Benefits of Baby Swimming

Researchers have shown that early swimmers perform better on tests measuring social, academic, motor and personality development, although such results may also be attributed to the overall quality of parenting.

Physiological Benefits of Infant Aquatics

Babies who develop their swimming abilities

  • are often more alert for their age
  • have better sleeping and eating patterns
  • have improved cardiorespiratory function and
  • improved general health

Further research claims that the energy a newborn baby wastes on land counteracting the force of gravity can be released in the water and used in 3 ways:

  • To develop the body and above all the brain. Newborns are capable of receiving vast amounts of information and they are at their most receptive in the period immediately following birth
  • To investigate the environment and acquire different kinds of experiences as they move freely in the 3 dimensional space of water.
  • To enable and develop new ‘problem solving’ and ‘task handling’ brain functions.

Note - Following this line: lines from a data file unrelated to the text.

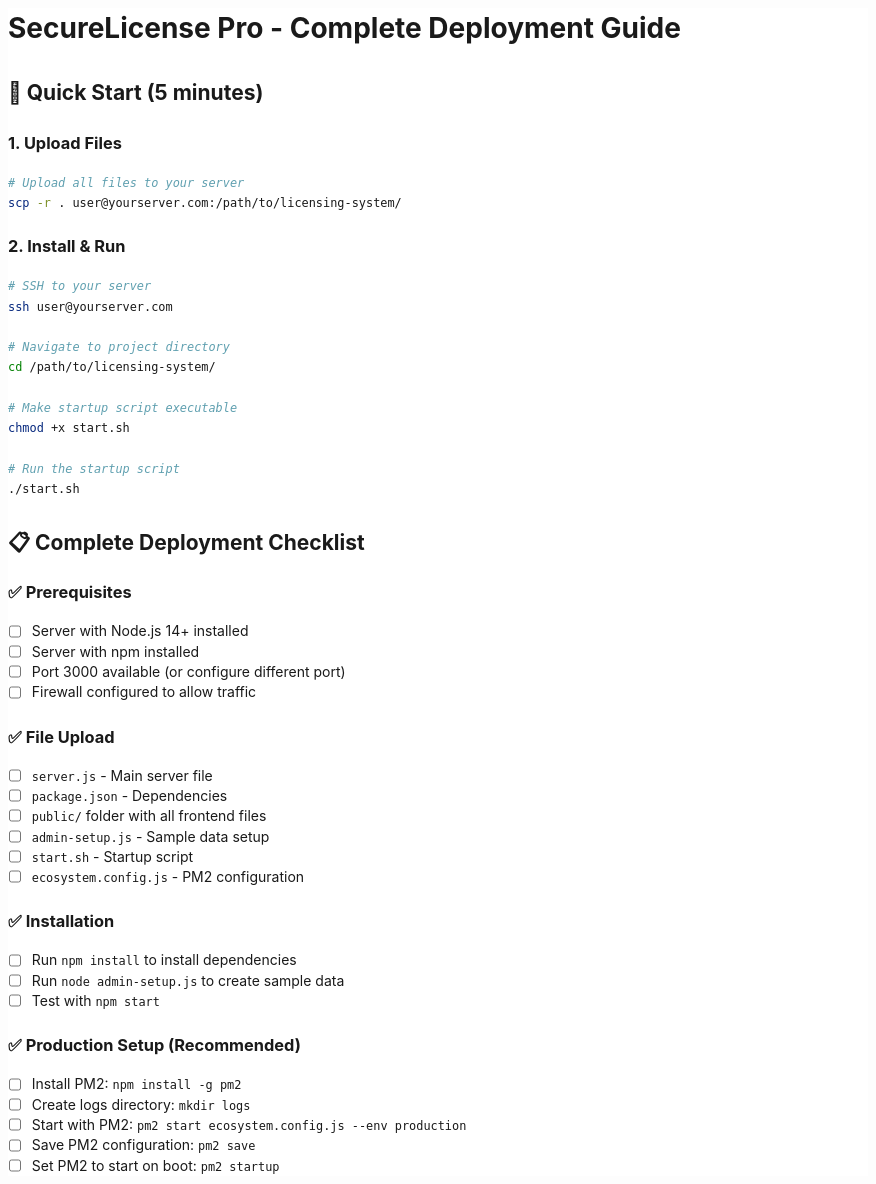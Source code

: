 # SecureLicense Pro - Complete Deployment Guide

## 🚀 Quick Start (5 minutes)

### 1. Upload Files
```bash
# Upload all files to your server
scp -r . user@yourserver.com:/path/to/licensing-system/
```

### 2. Install & Run
```bash
# SSH to your server
ssh user@yourserver.com

# Navigate to project directory
cd /path/to/licensing-system/

# Make startup script executable
chmod +x start.sh

# Run the startup script
./start.sh
```

## 📋 Complete Deployment Checklist

### ✅ Prerequisites
- [ ] Server with Node.js 14+ installed
- [ ] Server with npm installed
- [ ] Port 3000 available (or configure different port)
- [ ] Firewall configured to allow traffic

### ✅ File Upload
- [ ] `server.js` - Main server file
- [ ] `package.json` - Dependencies
- [ ] `public/` folder with all frontend files
- [ ] `admin-setup.js` - Sample data setup
- [ ] `start.sh` - Startup script
- [ ] `ecosystem.config.js` - PM2 configuration

### ✅ Installation
- [ ] Run `npm install` to install dependencies
- [ ] Run `node admin-setup.js` to create sample data
- [ ] Test with `npm start`

### ✅ Production Setup (Recommended)
- [ ] Install PM2: `npm install -g pm2`
- [ ] Create logs directory: `mkdir logs`
- [ ] Start with PM2: `pm2 start ecosystem.config.js --env production`
- [ ] Save PM2 configuration: `pm2 save`
- [ ] Set PM2 to start on boot: `pm2 startup`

Muscular development is enhanced as babies can exercise more muscles in a buoyant water environment than on land, where they are restricted by their incapacity to sit or stand up.
Early coordination is facilitated by the transformation of reflex movement into conscious movement in the water.
Overall neurological development is enhanced as water offers babies a heightened multi sensory experience involving touch, hearing, sight and to some extent, even taste and smell.

 

Psychological Development

Early swimming helps to round out and develop a baby’s personality. Cautious babies learn to accept risk while boisterous babies learn to be more prudent. As babies discover they can propel themselves in the water, their independence and self-confidence increases.
Water offers them an early opportunity to respond to the unexpected.

Toddlers soon delight in their own achievements and quickly develop social and expressive skills as they play in the water.